Commissioned by the International Anthony Burgess Foundation, the piece will be performed in Manchester (UK) and New York in 2025.
Burgess’s poem, titled Sonata in H, was written in the early 1950s to commemorate the destruction of Hiroshima in 1945. The performance of Felsenfeld’s work will mark the 80th anniversary of the Hiroshima bomb.
The poem, discovered in the Burgess archive, will be published as a pamphlet in 2025, to coincide with two performances in Manchester and New York.
Felsenfeld, who teaches Composition at the Juilliard School in New York, has been named as a Liana Burgess Fellow for 2024-2025. The fellowship remembers the late Liana Burgess (1929-2007), who set up the Anthony Burgess Foundation as an educational charity in 2003.
Andrew Biswell, director of the Burgess Foundation, said: ‘We are delighted that Daniel Felsenfeld has agreed to work with the Foundation to create a significant new work. Sonata in H is a long poem, and the resulting composition will a be substantial one. In his lifetime, Anthony Burgess often composed settings of his own poems, and no doubt he would have approved of a project which continues that work.’

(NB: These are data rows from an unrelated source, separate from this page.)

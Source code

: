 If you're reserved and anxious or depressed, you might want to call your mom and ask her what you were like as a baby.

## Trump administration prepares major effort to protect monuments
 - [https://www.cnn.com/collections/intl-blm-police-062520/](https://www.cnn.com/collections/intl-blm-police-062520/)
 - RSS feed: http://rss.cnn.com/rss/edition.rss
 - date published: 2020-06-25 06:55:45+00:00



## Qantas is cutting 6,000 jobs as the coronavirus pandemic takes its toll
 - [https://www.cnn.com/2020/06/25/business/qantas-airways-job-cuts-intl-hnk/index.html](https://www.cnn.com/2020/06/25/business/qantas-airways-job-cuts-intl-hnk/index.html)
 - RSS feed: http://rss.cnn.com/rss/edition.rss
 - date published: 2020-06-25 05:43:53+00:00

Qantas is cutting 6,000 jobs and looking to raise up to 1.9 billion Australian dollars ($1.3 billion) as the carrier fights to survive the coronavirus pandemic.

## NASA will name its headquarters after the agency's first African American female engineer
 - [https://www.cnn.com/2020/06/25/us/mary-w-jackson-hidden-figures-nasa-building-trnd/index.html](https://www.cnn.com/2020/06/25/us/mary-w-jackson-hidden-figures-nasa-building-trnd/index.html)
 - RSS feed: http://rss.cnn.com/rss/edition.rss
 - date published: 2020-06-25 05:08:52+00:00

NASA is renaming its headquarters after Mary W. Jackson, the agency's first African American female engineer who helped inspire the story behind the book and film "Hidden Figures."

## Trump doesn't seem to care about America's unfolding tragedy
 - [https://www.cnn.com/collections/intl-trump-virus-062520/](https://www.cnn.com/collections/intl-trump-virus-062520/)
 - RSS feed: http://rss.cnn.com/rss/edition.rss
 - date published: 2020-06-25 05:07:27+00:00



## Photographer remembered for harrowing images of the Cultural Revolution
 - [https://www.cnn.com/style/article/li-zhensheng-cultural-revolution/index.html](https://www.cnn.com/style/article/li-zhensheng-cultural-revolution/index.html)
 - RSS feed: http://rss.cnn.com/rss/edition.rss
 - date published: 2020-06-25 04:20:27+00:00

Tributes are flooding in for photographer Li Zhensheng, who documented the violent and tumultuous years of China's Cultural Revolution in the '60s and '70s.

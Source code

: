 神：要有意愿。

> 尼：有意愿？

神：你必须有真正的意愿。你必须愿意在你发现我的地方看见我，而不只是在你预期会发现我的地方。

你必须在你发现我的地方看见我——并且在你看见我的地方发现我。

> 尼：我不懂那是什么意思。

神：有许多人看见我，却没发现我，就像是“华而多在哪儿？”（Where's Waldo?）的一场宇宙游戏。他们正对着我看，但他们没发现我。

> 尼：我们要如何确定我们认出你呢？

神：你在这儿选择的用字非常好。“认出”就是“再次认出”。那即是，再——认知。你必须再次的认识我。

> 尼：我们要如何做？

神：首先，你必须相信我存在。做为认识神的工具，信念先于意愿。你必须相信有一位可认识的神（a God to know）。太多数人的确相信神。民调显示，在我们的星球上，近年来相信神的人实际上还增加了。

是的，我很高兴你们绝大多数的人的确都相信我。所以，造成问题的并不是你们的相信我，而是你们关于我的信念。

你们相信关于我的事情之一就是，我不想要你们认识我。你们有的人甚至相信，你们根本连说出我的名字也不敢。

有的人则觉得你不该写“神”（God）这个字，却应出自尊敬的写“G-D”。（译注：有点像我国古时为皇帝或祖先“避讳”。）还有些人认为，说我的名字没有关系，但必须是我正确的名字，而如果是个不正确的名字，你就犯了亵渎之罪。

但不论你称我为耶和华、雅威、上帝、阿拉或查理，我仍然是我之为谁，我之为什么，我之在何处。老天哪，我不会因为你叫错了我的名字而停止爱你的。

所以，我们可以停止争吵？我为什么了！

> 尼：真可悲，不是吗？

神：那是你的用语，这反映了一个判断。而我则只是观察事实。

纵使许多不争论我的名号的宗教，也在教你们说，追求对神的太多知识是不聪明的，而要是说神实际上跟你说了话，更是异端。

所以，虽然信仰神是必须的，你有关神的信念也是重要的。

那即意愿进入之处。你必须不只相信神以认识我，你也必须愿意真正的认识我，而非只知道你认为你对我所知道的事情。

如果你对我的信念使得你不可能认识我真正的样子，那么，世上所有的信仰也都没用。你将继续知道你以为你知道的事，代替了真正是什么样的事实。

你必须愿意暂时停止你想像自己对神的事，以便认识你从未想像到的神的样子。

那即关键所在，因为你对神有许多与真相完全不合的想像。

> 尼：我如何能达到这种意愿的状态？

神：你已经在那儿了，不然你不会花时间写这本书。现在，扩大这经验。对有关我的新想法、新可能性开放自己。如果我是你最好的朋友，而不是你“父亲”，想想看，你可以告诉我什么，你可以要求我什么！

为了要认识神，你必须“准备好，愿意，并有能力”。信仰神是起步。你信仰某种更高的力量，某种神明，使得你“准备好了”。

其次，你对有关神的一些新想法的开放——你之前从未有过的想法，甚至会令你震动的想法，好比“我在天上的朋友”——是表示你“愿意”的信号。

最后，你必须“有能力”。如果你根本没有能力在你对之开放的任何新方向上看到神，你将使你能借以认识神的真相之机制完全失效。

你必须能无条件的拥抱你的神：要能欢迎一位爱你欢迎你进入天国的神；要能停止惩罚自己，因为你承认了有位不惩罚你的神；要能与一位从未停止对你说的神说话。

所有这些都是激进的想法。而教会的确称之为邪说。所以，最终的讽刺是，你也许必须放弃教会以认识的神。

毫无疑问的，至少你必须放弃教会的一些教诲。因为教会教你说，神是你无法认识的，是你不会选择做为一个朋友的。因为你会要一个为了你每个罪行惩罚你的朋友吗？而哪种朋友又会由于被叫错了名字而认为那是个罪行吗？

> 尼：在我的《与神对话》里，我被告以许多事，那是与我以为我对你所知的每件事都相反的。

Daniel Felsenfeld commented: ‘I have been a dedicated Burgessian since I encountered his wild book about Shakespeare, Nothing Like the Sun. Since then I have read every published word, some an excessive number of times, and could not be more honored to be working directly with the Burgess Foundation to breathe some musical life into this astonishing find of a poem. Grateful to Andrew Biswell for the opportunity to work with a text of this most capacious, most maddeningly polyglot, most erudite and most observantly funny (or what goes by the word “profound”) of writers.’